Belém, COP30 territory
The intensity of a COP is, in itself, a factor to consider. However, holding a climate COP in the heart of the Amazon is on another level. Belém, capital of the State of Pará, has a long history and frequently leads deforestation in the Legal Amazon, in terms of absolute deforested area, between 2019 and 2024 (MapaBiomas). It is also the scenario in which looks, interests, disputes and hopes about the future of the forest are concentrated. With a population of about 1.3 million inhabitants, Services and Information in Brazil, the city already feels, in its body and in its daily life, the effects of climate change: intense and muggy heat, heavy rains, flooding, congested traffic and deep socio-spatial inequalities.

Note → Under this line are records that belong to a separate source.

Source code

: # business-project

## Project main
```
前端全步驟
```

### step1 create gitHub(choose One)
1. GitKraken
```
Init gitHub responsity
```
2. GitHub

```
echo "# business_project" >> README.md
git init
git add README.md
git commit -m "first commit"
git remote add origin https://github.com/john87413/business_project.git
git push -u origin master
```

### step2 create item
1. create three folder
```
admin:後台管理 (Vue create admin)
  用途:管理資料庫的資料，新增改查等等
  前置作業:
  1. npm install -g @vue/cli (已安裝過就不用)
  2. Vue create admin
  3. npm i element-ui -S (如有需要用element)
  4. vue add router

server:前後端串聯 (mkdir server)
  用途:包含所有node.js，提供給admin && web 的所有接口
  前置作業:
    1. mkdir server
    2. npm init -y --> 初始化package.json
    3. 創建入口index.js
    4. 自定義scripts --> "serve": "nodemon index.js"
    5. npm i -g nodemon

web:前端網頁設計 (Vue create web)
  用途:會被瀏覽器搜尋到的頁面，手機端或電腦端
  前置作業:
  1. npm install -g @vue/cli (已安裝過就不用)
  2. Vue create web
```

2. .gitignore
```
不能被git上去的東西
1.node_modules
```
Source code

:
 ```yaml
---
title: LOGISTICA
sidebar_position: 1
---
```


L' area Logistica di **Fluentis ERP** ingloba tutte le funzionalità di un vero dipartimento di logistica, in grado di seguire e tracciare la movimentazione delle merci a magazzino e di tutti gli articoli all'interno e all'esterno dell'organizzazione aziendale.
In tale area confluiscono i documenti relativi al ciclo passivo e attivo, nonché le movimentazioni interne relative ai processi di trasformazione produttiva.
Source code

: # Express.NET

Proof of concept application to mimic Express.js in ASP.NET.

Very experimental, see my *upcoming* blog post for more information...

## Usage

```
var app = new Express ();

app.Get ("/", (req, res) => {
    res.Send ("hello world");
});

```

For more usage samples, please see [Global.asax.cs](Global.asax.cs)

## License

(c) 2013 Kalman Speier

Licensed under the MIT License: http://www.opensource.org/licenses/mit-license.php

At the same time, Belém expresses the strength of Amazonian miscegenation: a diverse cuisine (açaí, fish, duck in tucupi, tacacá), a living culture that mixes indigenous, black and European matrices, urban landscapes that take your breath away not only for the climate, but for the beauty, and a warm, generous and proud population to host COP30 in its territory. Pará is known for being the world’s largest producer of açaí, for being home to a large part of the Brazilian Amazon and for extending to Marajó Island, famous for buffaloes and Marajoara ceramics. The name ”Pará” comes from the Tupi-Guarani pa’ra, ”river-sea”, reminding us that here the boundaries between river and ocean, land and water, city and forest are always fluid. In this context, holding COP30 in Belém is not a detail: it is a political and symbolic choice, in which the forest itself is present every day, in the afternoon, with its torrential rains that often make speeches inaudible for a few minutes. To talk about climate, nature and anthropogenic changes is to talk about the Amazon, its peoples, and how close we are to its tipping point.